我一直认为张爱玲是一个天赋异禀的“怪才”,一是由于她个人生活经历,虽充满了跌宕辗转的传奇奔波却矢志未改写作的初心,更由于她笔下的文字赋予人的那种怪诞的生活画面和她对色彩运用所营造出来的奇怪氛围。

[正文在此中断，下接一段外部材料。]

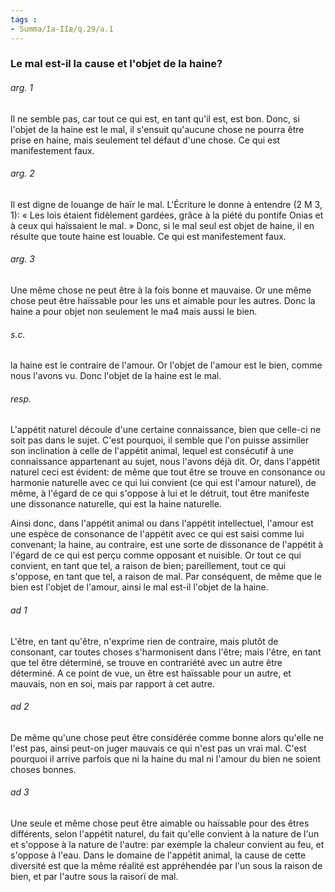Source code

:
 ```yaml
---
tags : 
- Summa/Ia-IIæ/q.29/a.1
---
```


### Le mal est-il la cause et l'objet de la haine?

###### arg. 1
Il ne semble pas, car tout ce qui est, en tant qu'il est, est bon. Donc, si l'objet de la haine est le mal, il s'ensuit qu'aucune chose ne pourra être prise en haine, mais seulement tel défaut d'une chose. Ce qui est manifestement faux. 

###### arg. 2
Il est digne de louange de haïr le mal. L'Écriture le donne à entendre (2 M 3, 1): « Les lois étaient fidèlement gardées, grâce à la piété du pontife Onias et à ceux qui haïssaient le mal. » Donc, si le mal seul est objet de haine, il en résulte que toute haine est louable. Ce qui est manifestement faux. 

###### arg. 3
Une même chose ne peut être à la fois bonne et mauvaise. Or une même chose peut être haïssable pour les uns et aimable pour les autres. Donc la haine a pour objet non seulement le ma4 mais aussi le bien. 

###### s.c.
la haine est le contraire de l'amour. Or l'objet de l'amour est le bien, comme nous l'avons vu. Donc l'objet de la haine est le mal. 

###### resp.
L'appétit naturel découle d'une certaine connaissance, bien que celle-ci ne soit pas dans le sujet. C'est pourquoi, il semble que l'on puisse assimiler son inclination à celle de l'appétit animal, lequel est consécutif à une connaissance appartenant au sujet, nous l'avons déjà dit. Or, dans l'appétit naturel ceci est évident: de même que tout être se trouve en consonance ou harmonie naturelle avec ce qui lui convient (ce qui est l'amour naturel), de même, à l'égard de ce qui s'oppose à lui et le détruit, tout être manifeste une dissonance naturelle, qui est la haine naturelle. 

Ainsi donc, dans l'appétit animal ou dans l'appétit intellectuel, l'amour est une espèce de consonance de l'appétit avec ce qui est saisi comme lui convenant; la haine, au contraire, est une sorte de dissonance de l'appétit à l'égard de ce qui est perçu comme opposant et nuisible. Or tout ce qui convient, en tant que tel, a raison de bien; pareillement, tout ce qui s'oppose, en tant que tel, a raison de mal. Par conséquent, de même que le bien est l'objet de l'amour, ainsi le mal est-il l'objet de la haine. 

###### ad 1
L'être, en tant qu'être, n'exprime rien de contraire, mais plutôt de consonant, car toutes choses s'harmonisent dans l'être; mais l'être, en tant que tel être déterminé, se trouve en contrariété avec un autre être déterminé. A ce point de vue, un être est haïssable pour un autre, et mauvais, non en soi, mais par rapport à cet autre. 

###### ad 2
De même qu'une chose peut être considérée comme bonne alors qu'elle ne l'est pas, ainsi peut-on juger mauvais ce qui n'est pas un vrai mal. C'est pourquoi il arrive parfois que ni la haine du mal ni l'amour du bien ne soient choses bonnes. 

###### ad 3
Une seule et même chose peut être aimable ou haïssable pour des êtres différents, selon l'appétit naturel, du fait qu'elle convient à la nature de l'un et s'oppose à la nature de l'autre: par exemple la chaleur convient au feu, et s'oppose à l'eau. Dans le domaine de l'appétit animal, la cause de cette diversité est que la même réalité est appréhendée par l'un sous la raison de bien, et par l'autre sous la raisorï de mal. 

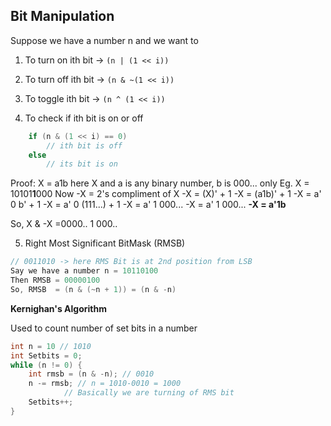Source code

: ## Bit Manipulation

Suppose we have a number n and we want to 

1. To turn on ith bit &rarr; ```(n | (1 << i))```

2. To turn off ith bit &rarr; ```(n & ~(1 << i))```
3. To toggle ith bit &rarr; ```(n ^ (1 << i))```

4. To check if ith bit is on or off
``` cpp
    if (n & (1 << i) == 0)
        // ith bit is off
    else
        // its bit is on
```
Proof:
X = a1b 
here X and a is any binary number,
b is 000... only
Eg. X = 10101**1**000 
Now -X = 2's compliment of X
-X = (X)' + 1
-X = (a1b)' + 1
-X = a' 0 b' + 1
-X = a' 0 (111...) + 1
-X = a' 1 000...
-X = a' 1 000...
**-X = a'1b**

So, X & -X =0000.. 1 000..

5. Right Most Significant BitMask (RMSB)

``` cpp
// 0011010 -> here RMS Bit is at 2nd position from LSB
Say we have a number n = 10110100
Then RMSB = 00000100
So, RMSB  = (n & (~n + 1)) = (n & -n)
```

**Kernighan's Algorithm**

Used to count number of set bits in a number
``` cpp
int n = 10 // 1010
int Setbits = 0;
while (n != 0) {
	int rmsb = (n & -n); // 0010
	n -= rmsb; // n = 1010-0010 = 1000
            // Basically we are turning of RMS bit
	Setbits++;
}
```


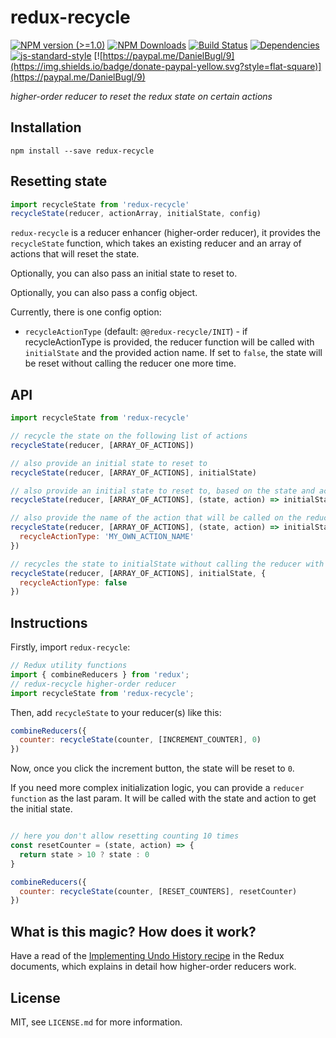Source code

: # redux-recycle

[![NPM version (>=1.0)](https://img.shields.io/npm/v/redux-recycle.svg?style=flat-square)](https://www.npmjs.com/package/redux-recycle) [![NPM Downloads](https://img.shields.io/npm/dm/redux-recycle.svg?style=flat-square)](https://www.npmjs.com/package/redux-recycle) [![Build Status](https://img.shields.io/travis/omnidan/redux-recycle/master.svg?style=flat-square)](https://travis-ci.org/omnidan/redux-recycle) [![Dependencies](https://img.shields.io/david/omnidan/redux-recycle.svg?style=flat-square)](https://david-dm.org/omnidan/redux-recycle) [![js-standard-style](https://img.shields.io/badge/code%20style-standard-brightgreen.svg?style=flat-square)](http://standardjs.com/) [![https://paypal.me/DanielBugl/9](https://img.shields.io/badge/donate-paypal-yellow.svg?style=flat-square)](https://paypal.me/DanielBugl/9)

_higher-order reducer to reset the redux state on certain actions_


## Installation

```
npm install --save redux-recycle
```

## Resetting state

```js
import recycleState from 'redux-recycle'
recycleState(reducer, actionArray, initialState, config)
```

`redux-recycle` is a reducer enhancer (higher-order reducer), it provides the
`recycleState` function, which takes an existing reducer and an array of
actions that will reset the state.

Optionally, you can also pass an initial
state to reset to.

Optionally, you can also pass a config object.

Currently, there is one config option:

- `recycleActionType` (default: `@@redux-recycle/INIT`) - if recycleActionType is provided, the reducer function will be called with `initialState` and the provided action name. If set to `false`, the state will be reset without calling the reducer one more time.


## API

```js
import recycleState from 'redux-recycle'

// recycle the state on the following list of actions
recycleState(reducer, [ARRAY_OF_ACTIONS])

// also provide an initial state to reset to
recycleState(reducer, [ARRAY_OF_ACTIONS], initialState)

// also provide an initial state to reset to, based on the state and action passed
recycleState(reducer, [ARRAY_OF_ACTIONS], (state, action) => initialState)

// also provide the name of the action that will be called on the reducer when recycling it
recycleState(reducer, [ARRAY_OF_ACTIONS], (state, action) => initialState, {
  recycleActionType: 'MY_OWN_ACTION_NAME'
})

// recycles the state to initialState without calling the reducer with any action
recycleState(reducer, [ARRAY_OF_ACTIONS], initialState, {
  recycleActionType: false
})
```


## Instructions

Firstly, import `redux-recycle`:

```js
// Redux utility functions
import { combineReducers } from 'redux';
// redux-recycle higher-order reducer
import recycleState from 'redux-recycle';
```

Then, add `recycleState` to your reducer(s) like this:

```js
combineReducers({
  counter: recycleState(counter, [INCREMENT_COUNTER], 0)
})
```

Now, once you click the increment button, the state will be reset to `0`.

If you need more complex initialization logic, you can provide a `reducer function` as the last param. It will be called with the state and action to get the initial state.

```js

// here you don't allow resetting counting 10 times
const resetCounter = (state, action) => {
  return state > 10 ? state : 0
}

combineReducers({
  counter: recycleState(counter, [RESET_COUNTERS], resetCounter)
})
```


## What is this magic? How does it work?

Have a read of the [Implementing Undo History recipe](https://rackt.github.io/redux/docs/recipes/ImplementingUndoHistory.html)
in the Redux documents, which explains in detail how higher-order reducers work.


## License

MIT, see `LICENSE.md` for more information.
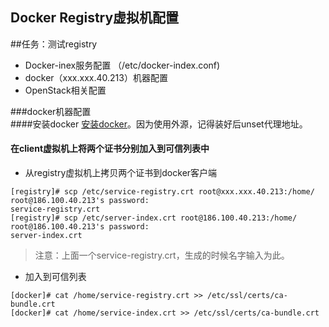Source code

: Docker Registry虚拟机配置
--------

##任务：测试registry    
* Docker-inex服务配置 （/etc/docker-index.conf)
* docker（xxx.xxx.40.213）机器配置
* OpenStack相关配置    


###docker机器配置  
####安装docker
[安装docker](http://wiki.centos.org/zh/Cloud/Docker)。因为使用外源，记得装好后unset代理地址。      

#### 在client虚拟机上将两个证书分别加入到可信列表中
* 从registry虚拟机上拷贝两个证书到docker客户端
```
[registry]# scp /etc/service-registry.crt root@xxx.xxx.40.213:/home/
root@186.100.40.213's password: 
service-registry.crt
[registry]# scp /etc/server-index.crt root@186.100.40.213:/home/
root@186.100.40.213's password: 
server-index.crt  
```
>注意：上面一个service-registry.crt，生成的时候名字输入为此。      

* 加入到可信列表   
```
[docker]# cat /home/service-registry.crt >> /etc/ssl/certs/ca-bundle.crt      
[docker]# cat /home/service-index.crt >> /etc/ssl/certs/ca-bundle.crt
```
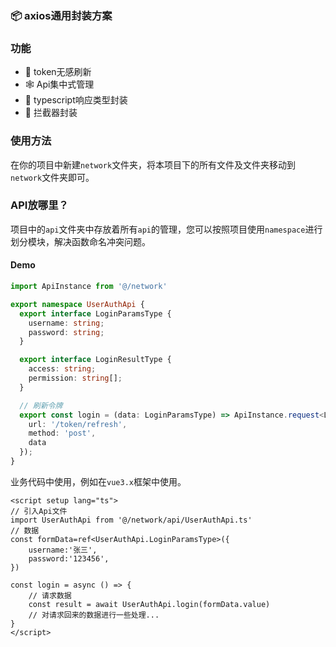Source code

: ### 📦 axios通用封装方案

### 功能
- 🌊 token无感刷新
- 🕸️ Api集中式管理
- 🦍 typescript响应类型封装
- 🤖 拦截器封装

### 使用方法

在你的项目中新建`network`文件夹，将本项目下的所有文件及文件夹移动到`network`文件夹即可。

### API放哪里？
项目中的`api`文件夹中存放着所有`api`的管理，您可以按照项目使用`namespace`进行划分模块，解决函数命名冲突问题。

####  Demo
```typescript
import ApiInstance from '@/network'

export namespace UserAuthApi {
  export interface LoginParamsType {
    username: string;
    password: string;
  }

  export interface LoginResultType {
    access: string;
    permission: string[];
  }

  // 刷新令牌
  export const login = (data: LoginParamsType) => ApiInstance.request<LoginResultType>({
    url: '/token/refresh',
    method: 'post',
    data
  });
}

```
业务代码中使用，例如在`vue3.x`框架中使用。

```vue
<script setup lang="ts">
// 引入Api文件
import UserAuthApi from '@/network/api/UserAuthApi.ts'
// 数据
const formData=ref<UserAuthApi.LoginParamsType>({
    username:'张三',
    password:'123456',
})

const login = async () => {
    // 请求数据
    const result = await UserAuthApi.login(formData.value)
    // 对请求回来的数据进行一些处理...
}
</script>
```

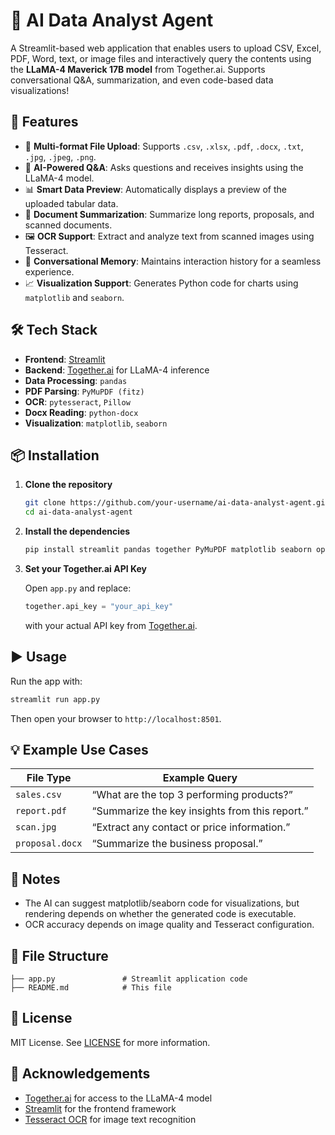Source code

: # 🧠 AI Data Analyst Agent

A Streamlit-based web application that enables users to upload CSV, Excel, PDF, Word, text, or image files and interactively query the contents using the **LLaMA-4 Maverick 17B model** from Together.ai. Supports conversational Q\&A, summarization, and even code-based data visualizations!

## 🚀 Features

* 📄 **Multi-format File Upload**: Supports `.csv`, `.xlsx`, `.pdf`, `.docx`, `.txt`, `.jpg`, `.jpeg`, `.png`.
* 🤖 **AI-Powered Q\&A**: Asks questions and receives insights using the LLaMA-4 model.
* 📊 **Smart Data Preview**: Automatically displays a preview of the uploaded tabular data.
* 🧾 **Document Summarization**: Summarize long reports, proposals, and scanned documents.
* 🖼️ **OCR Support**: Extract and analyze text from scanned images using Tesseract.
* 🧠 **Conversational Memory**: Maintains interaction history for a seamless experience.
* 📈 **Visualization Support**: Generates Python code for charts using `matplotlib` and `seaborn`.

## 🛠️ Tech Stack

* **Frontend**: [Streamlit](https://streamlit.io/)
* **Backend**: [Together.ai](https://www.together.ai/) for LLaMA-4 inference
* **Data Processing**: `pandas`
* **PDF Parsing**: `PyMuPDF (fitz)`
* **OCR**: `pytesseract`, `Pillow`
* **Docx Reading**: `python-docx`
* **Visualization**: `matplotlib`, `seaborn`


## 📦 Installation

1. **Clone the repository**

   ```bash
   git clone https://github.com/your-username/ai-data-analyst-agent.git
   cd ai-data-analyst-agent
   ```

2. **Install the dependencies**

   ```bash
   pip install streamlit pandas together PyMuPDF matplotlib seaborn openpyxl python-docx pytesseract pillow
   ```

3. **Set your Together.ai API Key**

   Open `app.py` and replace:

   ```python
   together.api_key = "your_api_key"
   ```

   with your actual API key from [Together.ai](https://www.together.ai/).


## ▶️ Usage

Run the app with:

```bash
streamlit run app.py
```

Then open your browser to `http://localhost:8501`.

## 💡 Example Use Cases

| File Type       | Example Query                                  |
| --------------- | ---------------------------------------------- |
| `sales.csv`     | “What are the top 3 performing products?”      |
| `report.pdf`    | “Summarize the key insights from this report.” |
| `scan.jpg`      | “Extract any contact or price information.”    |
| `proposal.docx` | “Summarize the business proposal.”             |


## 📌 Notes

* The AI can suggest matplotlib/seaborn code for visualizations, but rendering depends on whether the generated code is executable.
* OCR accuracy depends on image quality and Tesseract configuration.


## 📁 File Structure

```
├── app.py               # Streamlit application code
├── README.md            # This file
```


## 📄 License

MIT License. See [LICENSE](LICENSE) for more information.

## 🙌 Acknowledgements

* [Together.ai](https://together.ai/) for access to the LLaMA-4 model
* [Streamlit](https://streamlit.io/) for the frontend framework
* [Tesseract OCR](https://github.com/tesseract-ocr/tesseract) for image text recognition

从前的人 吃力地过一辈子,所作所为,渐渐蒙上了灰尘;子孙晒衣裳的时候又把灰尘抖了下来,在黄色的太阳里飞舞着。回忆这东西若是有气味的话,那就是樟脑的香,甜而稳妥 像记得分明的快乐,甜而惆怅 像忘却了的忧愁。——更衣记
家教好的姑娘,莲步姗姗,百褶裙虽不至于纹丝不动,也只限于最轻微的摇颤。不惯穿裙的小家壁玉走起路来便给予人以惊风骇浪的印象。——更衣记
一个女人不该吸引过度的注意;任是铁铮铮的名字,挂在千万人的嘴唇上,也在呼吸的水蒸气里生了锈。——更衣记
白丝袜脚跟上的黑绣花,像虫的行列,蠕蠕爬到腿肚子上。——更衣记
德裔美籍学者 鲁道夫·阿恩在《艺术心理学新论》中曾经提到:“一个借助颜色和声音,也许还有味觉及触觉的小说家,能够对他所描绘的场景,做最广泛的表现”。张爱玲做到了,她用有色的元素绘制无色的荒凉,这正是她的一种很高明的手法,明明可以看到的是那些多样的色彩,却总是能让你清晰的感受到那些色彩背后隐约显现的悲伤和沉寂。